Although the contract provides that the transaction fee is to be payable at the closing of the transfer of the cannery, this would pertain to a situation where the money was used for that purpose, but since the commitment had not been finalized by that time, it is the opinion of this court that the commission based upon the Dana commitment became payable on the date that it was finalized, which was January 25, 1990, and interest should run on the unpaid commission from the next day until the date of the judgment in this case. Contrary to the position of the plaintiff the court feels that the commission was not earned until the commitment CT Page 453 was finalized and since the negotiations continued beyond the actual closing of the sale interest should run on the final amount of the commitment and not run on the $5.4 million interim amount.

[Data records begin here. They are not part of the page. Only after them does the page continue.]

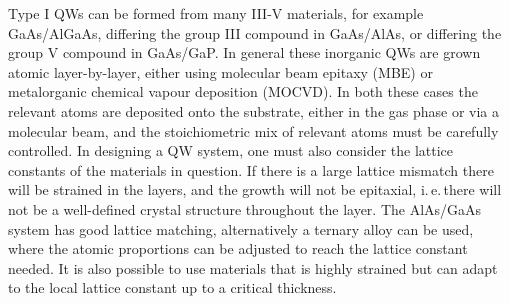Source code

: Type I QWs can be formed from many III-V materials, for example GaAs/AlGaAs, differing the group III compound in GaAs/AlAs, or differing the group V compound in GaAs/GaP. In general these inorganic QWs are grown atomic layer-by-layer, either using molecular beam epitaxy (MBE) or metalorganic chemical vapour deposition (MOCVD). In both these cases the relevant atoms are deposited onto the substrate, either in the gas phase or via a molecular beam, and the stoichiometric mix of relevant atoms must be carefully controlled. In designing a QW system, one must also consider the lattice constants of the materials in question. If there is a large lattice mismatch there will be strained in the layers, and the growth will not be epitaxial, i.\,e.\,there will not be a well-defined crystal structure throughout the layer. The AlAs/GaAs system has good lattice matching, alternatively a ternary alloy can be used, where the atomic proportions can be adjusted to reach the lattice constant needed. It is also possible to use materials that is highly strained but can adapt to the local lattice constant up to a critical thickness.


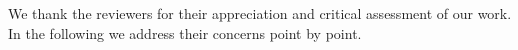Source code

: 




\vspace{1em}

\section*{\mytitle}
We thank the reviewers for their appreciation and critical assessment of our work.
In the following we address their concerns point by point.





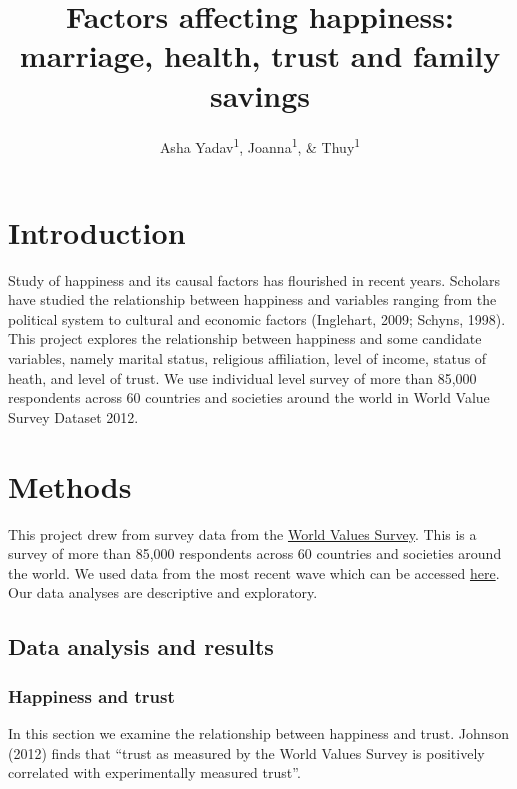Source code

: \documentclass[man, fleqn, noextraspace,floatsintext]{apa6}
\title{Factors affecting happiness: marriage, health, trust and family savings}
\author{Asha Yadav\textsuperscript{1}, Joanna\textsuperscript{1}, \& Thuy\textsuperscript{1}}
\date{}
\affiliation{
\vspace{0.5cm}
\textsuperscript{1} University of Oregon}
\begin{document}
\maketitle

\hypertarget{introduction}{%
\section{Introduction}\label{introduction}}

Study of happiness and its causal factors has flourished in recent years. Scholars have studied the relationship between happiness and variables ranging from the political system to cultural and economic factors (Inglehart, 2009; Schyns, 1998). This project explores the relationship between happiness and some candidate variables, namely marital status, religious affiliation, level of income, status of heath, and level of trust. We use individual level survey of more than 85,000 respondents across 60 countries and societies around the world in World Value Survey Dataset 2012.

\hypertarget{methods}{%
\section{Methods}\label{methods}}

This project drew from survey data from the \href{http://www.worldvaluessurvey.org/WVSContents.jsp}{World Values Survey}. This is a survey of more than 85,000 respondents across 60 countries and societies around the world. We used data from the most recent wave which can be accessed \href{http://www.worldvaluessurvey.org/WVSDocumentationWV6.jsp}{here}. Our data analyses are descriptive and exploratory.

\hypertarget{data-analysis-and-results}{%
\subsection{Data analysis and results}\label{data-analysis-and-results}}

\hypertarget{happiness-and-trust}{%
\subsubsection{Happiness and trust}\label{happiness-and-trust}}

In this section we examine the relationship between happiness and trust. Johnson (2012) finds that \enquote{trust as measured by the World Values Survey is positively correlated with experimentally measured trust}.
\end{document}

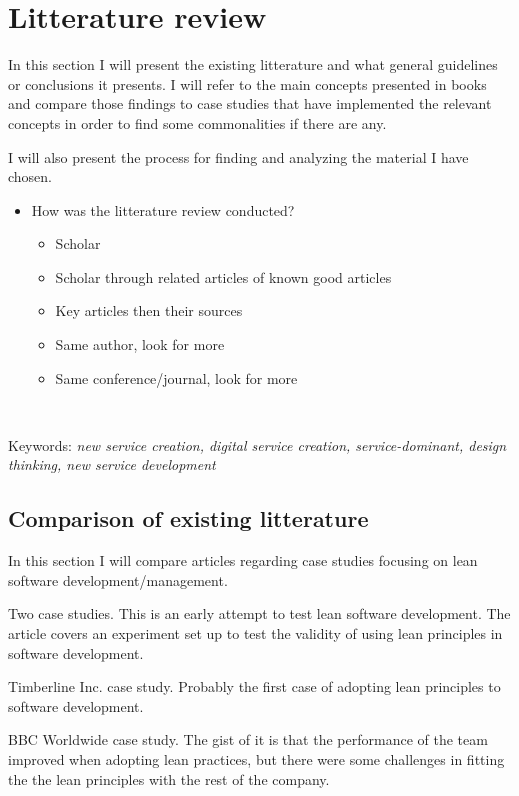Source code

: 
\chapter{Litterature review}
\label{chapter:litterature}

In this section I will present the existing litterature and what general guidelines or conclusions it presents. I will refer to the main concepts presented in books and compare those findings to case studies that have implemented the relevant concepts in order to find some commonalities if there are any.

I will also present the process for finding and analyzing the material I have chosen.

\begin{itemize}
  \item{How was the litterature review conducted?}
  \begin{itemize}
    \item{Scholar}
    \item{Scholar through related articles of known good articles}
    \item{Key articles then their sources}
    \item{Same author, look for more}
    \item{Same conference/journal, look for more}
  \end{itemize}
  \
\end{itemize}

Keywords: \textit{new service creation, digital service creation, service-dominant, design thinking, new service development}

\section{Comparison of existing litterature}

In this section I will compare articles regarding case studies focusing on lean software development/management.

Two case studies. This is an early attempt to test lean software development. The article covers an experiment set up to test the validity of using lean principles in software development. \cite{Middleton2001Lean}

Timberline Inc. case study. Probably the first case of adopting lean principles to software development.\cite{Middleton2005Lean}

BBC Worldwide case study. The gist of it is that the performance of the team improved when adopting lean practices, but there were some challenges in fitting the the lean principles with the rest of the company.\cite{Middleton2012Lean}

Having in mind that the entire contract is in the form of a letter and quite informal in its approach, the argument of the defendants that the interest was not automatic because the plaintiff "reserved" the right to add interest has little merit. In the the opinion of the court it is merely an informally worded clause but providing for interest automatically if the fees are not paid when due. Whether the interest is automatic or not is of no consequence in any event because there is no time limit imposed on the plaintiff's right to demand interest and the plaintiff has clearly and unequivocally exercised the right given it by this clause to add interest to any fees unpaid and due.
Judgment may enter for the plaintiff in the amount of $93,270.00 for the unpaid transaction fee and $26,581.95 in interest at the rate of 1-1/2% monthly from January 26, 1990 until August 26, 1992 for a total sum of $119,851.95.